« Quand j’ai commencé à enregistrer des albums, je me contentais de reprendre les chansons que j’avais sous la main », admet-il. « Par la suite, je me suis retrouvé pris dans un rythme bien établi : enregistrer un album, partir en tournée pour le promouvoir, puis composer le suivant. Pendant la pandémie, j’ai compris qu’il valait mieux me concentrer sans aucune interruption ; je suis donc resté chez moi pour écrire cet album pendant huit mois. J’avais environ 80 ou 90 morceaux terminés, et j’ai ensuite dû choisir ceux qui étaient les plus aboutis. »
« Même sans guitare entre les mains, la musique me vient tout naturellement », explique-t-il. « C’est comme dans le film Amadeus. Mozart recevait la musique toute faite. Je comprends les éléments de base et je peux donc vous composer tout ce que vous voulez. Si vous me demandiez de vous écrire un morceau de death metal, rappelez-moi dans cinq minutes, et je vous l’aurai préparé. Vous voulez du country ou du reggae ? Pas de problème. Je peux vous donner tout ce que vous voulez. Le langage de la musique est simple. Il y a certaines notes qui s’accordent entre elles, quel que soit le style, et qui sonnent agréablement à l’oreille. Les idées ne viennent pas tout le temps, mais quand elles viennent, c’est comme une avalanche. Les morceaux que je choisis pour mes albums sont comme des cadeaux que je capture parce qu’ils m’émerveillent. J’ai beaucoup de chance en ce sens. »

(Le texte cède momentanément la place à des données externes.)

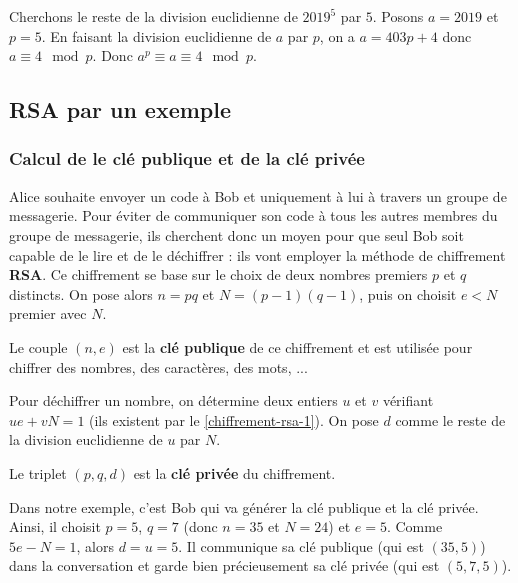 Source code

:   \begin{example}
    Cherchons le reste de la division euclidienne de $2019^5$ par $5$.
    \newpar
    Posons $a = 2019$ et $p = 5$. En faisant la division euclidienne de $a$ par $p$, on a $a = 403p + 4$ donc $a \equiv 4 \mod p$. Donc $a^p \equiv a \equiv 4 \mod p$.
  \end{example}

  \subsection{RSA par un exemple}
  
  \subsubsection{Calcul de le clé publique et de la clé privée}
  
  Alice souhaite envoyer un code à Bob et uniquement à lui à travers un groupe de messagerie. Pour éviter de communiquer son code à tous les autres membres du groupe de messagerie, ils cherchent donc un moyen pour que seul Bob soit capable de le lire et de le déchiffrer : ils vont employer la méthode de chiffrement \textbf{RSA}.
  \newpar
  Ce chiffrement se base sur le choix de deux nombres premiers $p$ et $q$ distincts. On pose alors $n = pq$ et $N = (p-1)(q-1)$, puis on choisit $e < N$ premier avec $N$.
  
  \begin{definition}
    Le couple $(n, e)$ est la \textbf{clé publique} de ce chiffrement et est utilisée pour chiffrer des nombres, des caractères, des mots, ...
  \end{definition}
  
  Pour déchiffrer un nombre, on détermine deux entiers $u$ et $v$ vérifiant $ue + vN = 1$ (ils existent par le \cref{chiffrement-rsa-1}). On pose $d$ comme le reste de la division euclidienne de $u$ par $N$.
  
  \begin{definition}
    Le triplet $(p, q, d)$ est la \textbf{clé privée} du chiffrement.
  \end{definition}
  
  Dans notre exemple, c'est Bob qui va générer la clé publique et la clé privée. Ainsi, il choisit $p = 5$, $q = 7$ (donc $n = 35$ et $N = 24$) et $e = 5$. Comme $5e - N = 1$, alors $d = u = 5$.
  \newpar
  Il communique sa clé publique (qui est $(35, 5)$) dans la conversation et garde bien précieusement sa clé privée (qui est $(5, 7, 5)$).
  
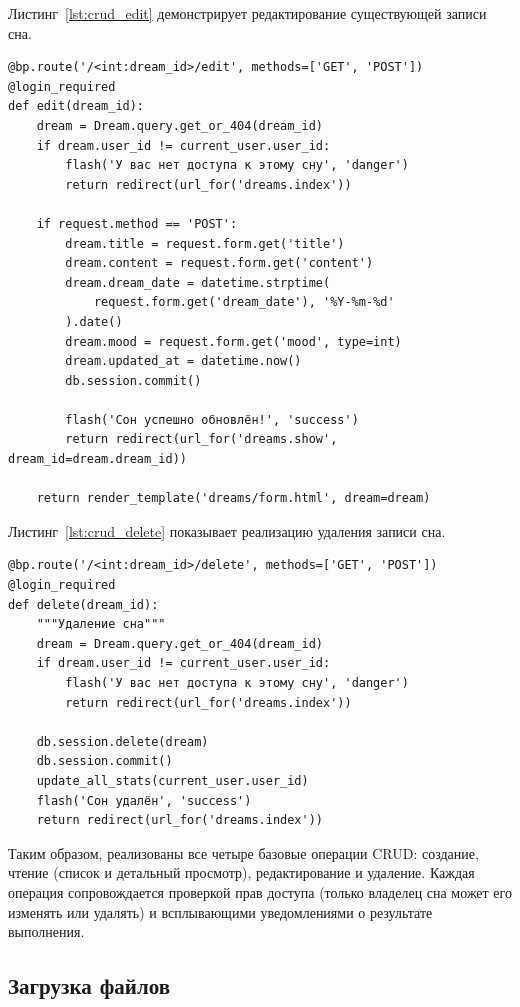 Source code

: \documentclass[14pt, a4paper]{extarticle}
\begin{document}
Листинг~\ref{lst:crud_edit} демонстрирует редактирование существующей записи сна.

\begin{lstlisting}[caption={Редактирование сна}, label={lst:crud_edit}]
@bp.route('/<int:dream_id>/edit', methods=['GET', 'POST'])
@login_required
def edit(dream_id):
    dream = Dream.query.get_or_404(dream_id)
    if dream.user_id != current_user.user_id:
        flash('У вас нет доступа к этому сну', 'danger')
        return redirect(url_for('dreams.index'))

    if request.method == 'POST':
        dream.title = request.form.get('title')
        dream.content = request.form.get('content')
        dream.dream_date = datetime.strptime(
            request.form.get('dream_date'), '%Y-%m-%d'
        ).date()
        dream.mood = request.form.get('mood', type=int)
        dream.updated_at = datetime.now()
        db.session.commit()
        
        flash('Сон успешно обновлён!', 'success')
        return redirect(url_for('dreams.show', dream_id=dream.dream_id))

    return render_template('dreams/form.html', dream=dream)
\end{lstlisting}


Листинг~\ref{lst:crud_delete} показывает реализацию удаления записи сна.

\begin{lstlisting}[caption={Удаление сна}, label={lst:crud_delete}]
@bp.route('/<int:dream_id>/delete', methods=['GET', 'POST'])
@login_required
def delete(dream_id):
    """Удаление сна"""
    dream = Dream.query.get_or_404(dream_id)
    if dream.user_id != current_user.user_id:
        flash('У вас нет доступа к этому сну', 'danger')
        return redirect(url_for('dreams.index'))

    db.session.delete(dream)
    db.session.commit()
    update_all_stats(current_user.user_id)
    flash('Сон удалён', 'success')
    return redirect(url_for('dreams.index'))
\end{lstlisting}

Таким образом, реализованы все четыре базовые операции CRUD: создание, чтение (список и детальный просмотр), редактирование и удаление. Каждая операция сопровождается проверкой прав доступа (только владелец сна может его изменять или удалять) и всплывающими уведомлениями о результате выполнения.
\subsection{Загрузка файлов}
\end{document}
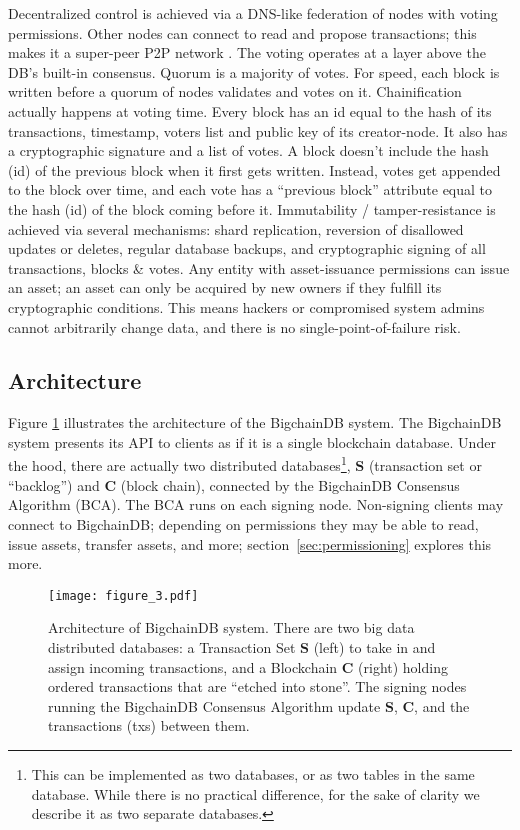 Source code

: Decentralized control is achieved via a DNS-like federation of nodes with voting permissions.
Other nodes can connect to read and propose transactions; this makes it a super-peer P2P network \cite{ozsu2011principles}.
The voting operates at a layer above the DB’s built-in consensus.
Quorum is a majority of votes.
For speed, each block is written before a quorum of nodes validates and votes on it.
Chainification actually happens at voting time.
Every block has an id equal to the hash of its transactions, timestamp, voters list and public key of its creator-node. It also has a cryptographic signature and a list of votes.
A block doesn't include the hash (id) of the previous block when it first gets written.
Instead, votes get appended to the block over time, and each vote has a ``previous block'' attribute equal to the hash (id) of the block coming before it.
Immutability / tamper-resistance is achieved via several mechanisms: shard replication, reversion of disallowed updates or deletes, regular database backups, and cryptographic signing of all transactions, blocks \& votes.
Any entity with asset-issuance permissions can issue an asset; an asset can only be acquired by new owners if they fulfill its cryptographic conditions.
This means hackers or compromised system admins cannot arbitrarily change data, and there is no single-point-of-failure risk.

\subsection{Architecture}
Figure \ref{fig:bigchaindb_architecture} illustrates the architecture of the BigchainDB system.
The BigchainDB system presents its API to clients as if it is a single blockchain database.
Under the hood, there are actually two distributed databases\footnote{This can be implemented as two databases, or as two tables in the same database. While there is no practical difference, for the sake of clarity we describe it as two separate databases.}, $\mathbf{S}$ (transaction set or “backlog”) and $\mathbf{C}$ (block chain), connected by the BigchainDB Consensus Algorithm (BCA).
The BCA runs on each signing node.
Non-signing clients may connect to BigchainDB; depending on permissions they may be able to read, issue assets, transfer assets, and more; section~\ref{sec:permissioning} explores this more.

\begin{figure}[!ht]
  \centering
  \texttt{[image: figure\_3.pdf]}
  \caption{Architecture of BigchainDB system.
  There are two big data distributed databases: a Transaction Set $\mathbf{S}$ (left) to take in and assign incoming transactions, and a Blockchain $\mathbf{C}$ (right) holding ordered transactions that are “etched into stone”.
  The signing nodes running the BigchainDB Consensus Algorithm update $\mathbf{S}$, $\mathbf{C}$, and the transactions (txs) between them.}
  \label{fig:bigchaindb_architecture}
\end{figure}

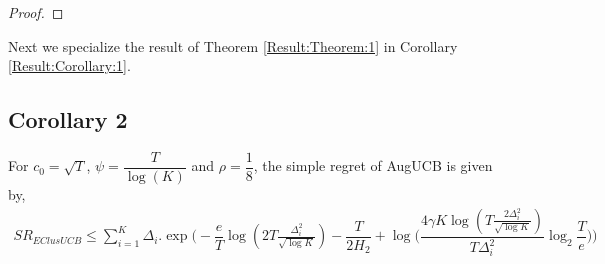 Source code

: \begin{proof}
%
%
%
%
%
%
%
%
%
%

\end{proof}

	Next we specialize the result of Theorem \ref{Result:Theorem:1} in Corollary \ref{Result:Corollary:1}.

\subsection{Corollary 2}


\begin{corollary}
\label{Result:Corollary:1}
For $c_{0}=\sqrt{T}$, $\psi=\dfrac{T}{\log (K)}$ and $\rho=\dfrac{1}{8}$, the simple regret of AugUCB is given by,
\begin{align*}
SR_{EClusUCB} \leq  \sum_{i=1}^{K} \Delta_{i}.\exp\bigg(-\dfrac{e}{T}\log ( 2T\frac{\Delta_{i}^{2}}{\sqrt{\log K}})-\dfrac{T}{2 H_{2}} + \log \big( \dfrac{4\gamma K\log ( T \frac{2\Delta_{i}^{2}}{\sqrt{\log K}})}{T\Delta_{i}^{2}}\log_{2}\dfrac{T}{e} \big) \bigg)
\end{align*}
\end{corollary}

Hell Or High Water est un album débordant d’émotion à tous les niveaux, mais le morceau de clôture Father est sans aucun doute le plus émouvant de tous, écrit en hommage au père de la légende de la guitare, décédé l’année dernière.
« C’était un homme extraordinaire », se souvient Yngwie. « J’étais fier de l’avoir comme père, et je l’aimais. Je voulais lui dédier tout cela, et ce morceau en particulier est pour lui. Je souhaite qu’en l’écoutant, les gens ressentent la même chose que moi. Nicola Paganini a dit un jour : “Il faut ressentir les choses avec intensité pour que les autres les ressentent avec intensité”. C’est une chose d’être une machine à écrire, c’en est une autre d’être quelqu’un qui écrit des histoires capables de toucher les gens. Ça a toujours été ça, l’essentiel. »
Après toutes ces années, Yngwie J. Malmsteen semble plus déterminé que jamais, tant dans son apparence que dans son discours. Si la musique lui plaît, cela lui suffit – que d’autres l’apprécient est un bonus.